● **PROBLEM DESCRIPTION**: Would you repeat the whole listing exactly, pictures excluded?

● **DATASET**:
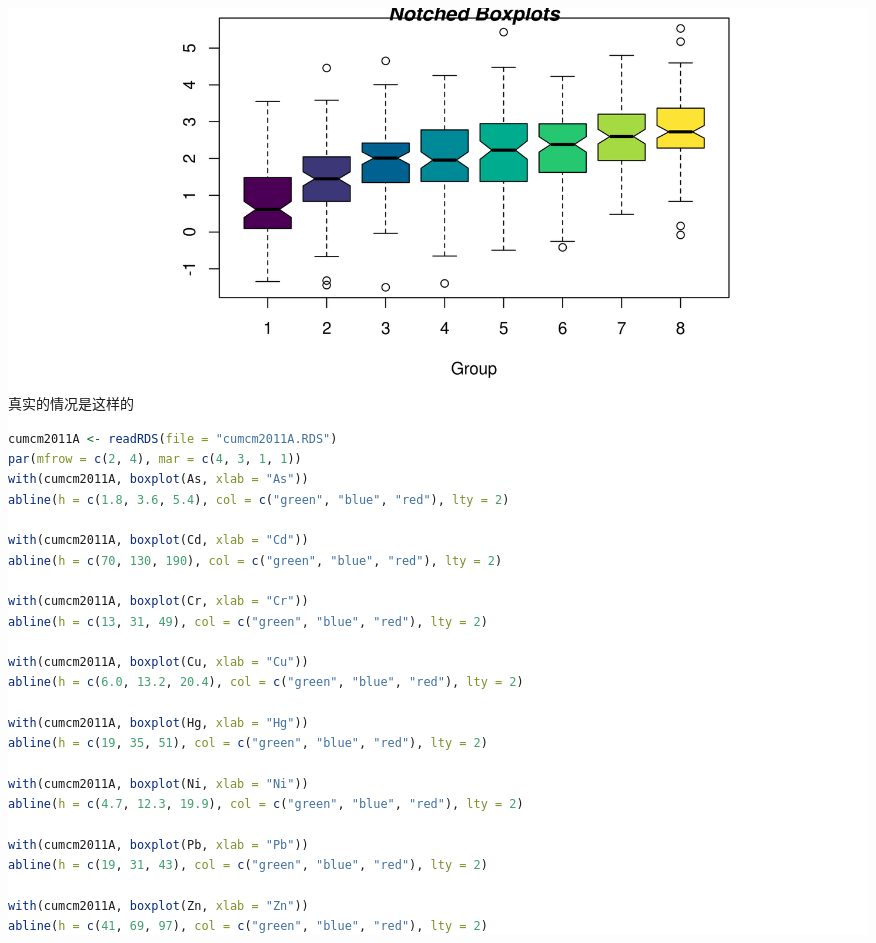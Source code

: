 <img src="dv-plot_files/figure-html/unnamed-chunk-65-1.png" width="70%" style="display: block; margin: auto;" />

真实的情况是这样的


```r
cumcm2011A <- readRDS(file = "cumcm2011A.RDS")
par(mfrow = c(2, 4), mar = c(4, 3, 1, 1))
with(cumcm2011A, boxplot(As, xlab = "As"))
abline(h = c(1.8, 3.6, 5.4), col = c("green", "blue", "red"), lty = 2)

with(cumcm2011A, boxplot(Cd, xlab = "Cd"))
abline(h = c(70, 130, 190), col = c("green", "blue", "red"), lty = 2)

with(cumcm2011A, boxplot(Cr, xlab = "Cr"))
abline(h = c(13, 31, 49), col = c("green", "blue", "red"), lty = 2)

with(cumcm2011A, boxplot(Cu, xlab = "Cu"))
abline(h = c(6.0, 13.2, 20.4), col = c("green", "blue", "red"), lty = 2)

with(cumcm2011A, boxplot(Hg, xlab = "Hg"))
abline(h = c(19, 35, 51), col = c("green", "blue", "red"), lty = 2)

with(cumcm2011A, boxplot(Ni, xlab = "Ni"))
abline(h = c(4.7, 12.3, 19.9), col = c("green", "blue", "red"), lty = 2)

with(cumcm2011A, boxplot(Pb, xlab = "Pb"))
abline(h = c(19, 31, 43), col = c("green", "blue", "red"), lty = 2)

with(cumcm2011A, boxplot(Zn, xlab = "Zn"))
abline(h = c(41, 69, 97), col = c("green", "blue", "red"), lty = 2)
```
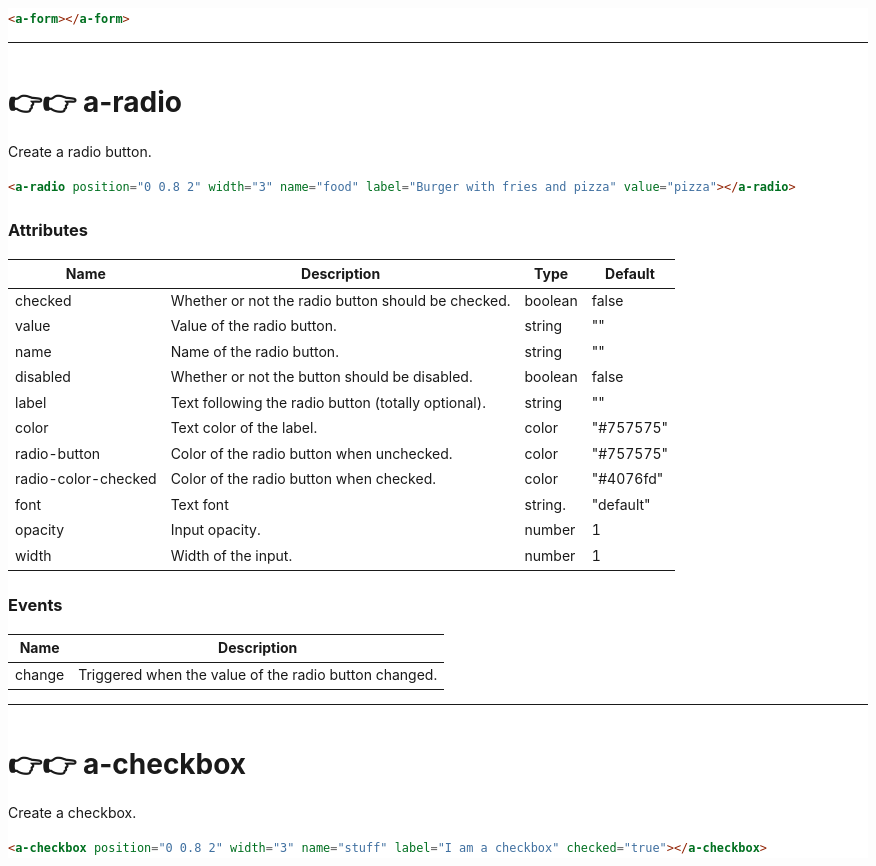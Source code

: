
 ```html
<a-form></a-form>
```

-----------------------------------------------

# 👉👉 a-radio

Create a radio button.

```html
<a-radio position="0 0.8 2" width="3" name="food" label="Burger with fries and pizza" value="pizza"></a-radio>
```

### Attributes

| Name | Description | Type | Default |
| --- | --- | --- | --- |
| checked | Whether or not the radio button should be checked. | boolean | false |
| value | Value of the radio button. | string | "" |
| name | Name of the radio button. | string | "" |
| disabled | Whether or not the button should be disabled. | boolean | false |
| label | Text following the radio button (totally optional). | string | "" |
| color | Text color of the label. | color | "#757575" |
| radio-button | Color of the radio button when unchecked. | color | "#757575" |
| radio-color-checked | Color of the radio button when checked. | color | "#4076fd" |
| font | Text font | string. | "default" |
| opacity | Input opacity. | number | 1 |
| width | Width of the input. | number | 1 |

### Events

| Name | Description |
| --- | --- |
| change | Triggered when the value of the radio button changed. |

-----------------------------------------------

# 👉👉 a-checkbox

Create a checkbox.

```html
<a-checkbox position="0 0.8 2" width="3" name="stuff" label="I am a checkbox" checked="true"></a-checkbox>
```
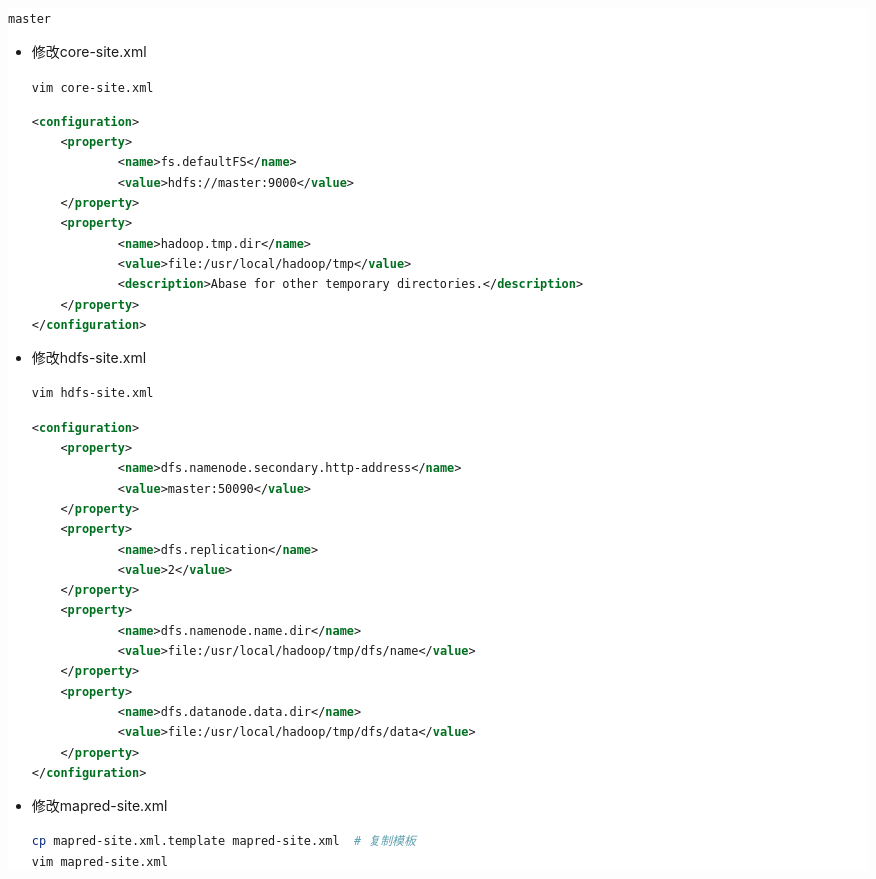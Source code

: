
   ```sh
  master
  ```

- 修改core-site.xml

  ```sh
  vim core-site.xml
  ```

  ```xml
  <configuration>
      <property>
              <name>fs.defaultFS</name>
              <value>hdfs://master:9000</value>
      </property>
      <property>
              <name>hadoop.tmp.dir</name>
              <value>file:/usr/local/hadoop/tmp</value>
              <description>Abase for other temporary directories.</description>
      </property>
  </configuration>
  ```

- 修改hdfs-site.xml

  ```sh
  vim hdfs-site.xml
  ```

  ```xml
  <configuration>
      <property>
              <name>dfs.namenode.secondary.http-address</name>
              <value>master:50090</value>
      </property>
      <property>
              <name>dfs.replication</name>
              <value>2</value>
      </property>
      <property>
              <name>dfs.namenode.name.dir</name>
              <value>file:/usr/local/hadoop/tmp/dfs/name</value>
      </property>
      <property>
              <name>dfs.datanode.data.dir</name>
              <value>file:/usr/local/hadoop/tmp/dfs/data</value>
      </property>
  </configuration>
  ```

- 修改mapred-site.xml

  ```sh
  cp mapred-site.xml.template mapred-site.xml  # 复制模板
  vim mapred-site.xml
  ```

● **TASK OUTPUT**:
Source code

: <img src="dv-plot_files/figure-html/unnamed-chunk-65-1.png" width="70%" style="display: block; margin: auto;" />

真实的情况是这样的


```r
cumcm2011A <- readRDS(file = "cumcm2011A.RDS")
par(mfrow = c(2, 4), mar = c(4, 3, 1, 1))
with(cumcm2011A, boxplot(As, xlab = "As"))
abline(h = c(1.8, 3.6, 5.4), col = c("green", "blue", "red"), lty = 2)

with(cumcm2011A, boxplot(Cd, xlab = "Cd"))
abline(h = c(70, 130, 190), col = c("green", "blue", "red"), lty = 2)

with(cumcm2011A, boxplot(Cr, xlab = "Cr"))
abline(h = c(13, 31, 49), col = c("green", "blue", "red"), lty = 2)

with(cumcm2011A, boxplot(Cu, xlab = "Cu"))
abline(h = c(6.0, 13.2, 20.4), col = c("green", "blue", "red"), lty = 2)

with(cumcm2011A, boxplot(Hg, xlab = "Hg"))
abline(h = c(19, 35, 51), col = c("green", "blue", "red"), lty = 2)

with(cumcm2011A, boxplot(Ni, xlab = "Ni"))
abline(h = c(4.7, 12.3, 19.9), col = c("green", "blue", "red"), lty = 2)

with(cumcm2011A, boxplot(Pb, xlab = "Pb"))
abline(h = c(19, 31, 43), col = c("green", "blue", "red"), lty = 2)

with(cumcm2011A, boxplot(Zn, xlab = "Zn"))
abline(h = c(41, 69, 97), col = c("green", "blue", "red"), lty = 2)
```
Source code

:
 ```html
<a-form></a-form>
```

-----------------------------------------------

# 👉👉 a-radio

Create a radio button.

```html
<a-radio position="0 0.8 2" width="3" name="food" label="Burger with fries and pizza" value="pizza"></a-radio>
```

### Attributes

| Name | Description | Type | Default |
| --- | --- | --- | --- |
| checked | Whether or not the radio button should be checked. | boolean | false |
| value | Value of the radio button. | string | "" |
| name | Name of the radio button. | string | "" |
| disabled | Whether or not the button should be disabled. | boolean | false |
| label | Text following the radio button (totally optional). | string | "" |
| color | Text color of the label. | color | "#757575" |
| radio-button | Color of the radio button when unchecked. | color | "#757575" |
| radio-color-checked | Color of the radio button when checked. | color | "#4076fd" |
| font | Text font | string. | "default" |
| opacity | Input opacity. | number | 1 |
| width | Width of the input. | number | 1 |

### Events

| Name | Description |
| --- | --- |
| change | Triggered when the value of the radio button changed. |

-----------------------------------------------

# 👉👉 a-checkbox

Create a checkbox.

```html
<a-checkbox position="0 0.8 2" width="3" name="stuff" label="I am a checkbox" checked="true"></a-checkbox>
```
Source code

:
   ```sh
  master
  ```

- 修改core-site.xml

  ```sh
  vim core-site.xml
  ```

  ```xml
  <configuration>
      <property>
              <name>fs.defaultFS</name>
              <value>hdfs://master:9000</value>
      </property>
      <property>
              <name>hadoop.tmp.dir</name>
              <value>file:/usr/local/hadoop/tmp</value>
              <description>Abase for other temporary directories.</description>
      </property>
  </configuration>
  ```

- 修改hdfs-site.xml

  ```sh
  vim hdfs-site.xml
  ```

  ```xml
  <configuration>
      <property>
              <name>dfs.namenode.secondary.http-address</name>
              <value>master:50090</value>
      </property>
      <property>
              <name>dfs.replication</name>
              <value>2</value>
      </property>
      <property>
              <name>dfs.namenode.name.dir</name>
              <value>file:/usr/local/hadoop/tmp/dfs/name</value>
      </property>
      <property>
              <name>dfs.datanode.data.dir</name>
              <value>file:/usr/local/hadoop/tmp/dfs/data</value>
      </property>
  </configuration>
  ```

- 修改mapred-site.xml

  ```sh
  cp mapred-site.xml.template mapred-site.xml  # 复制模板
  vim mapred-site.xml
  ```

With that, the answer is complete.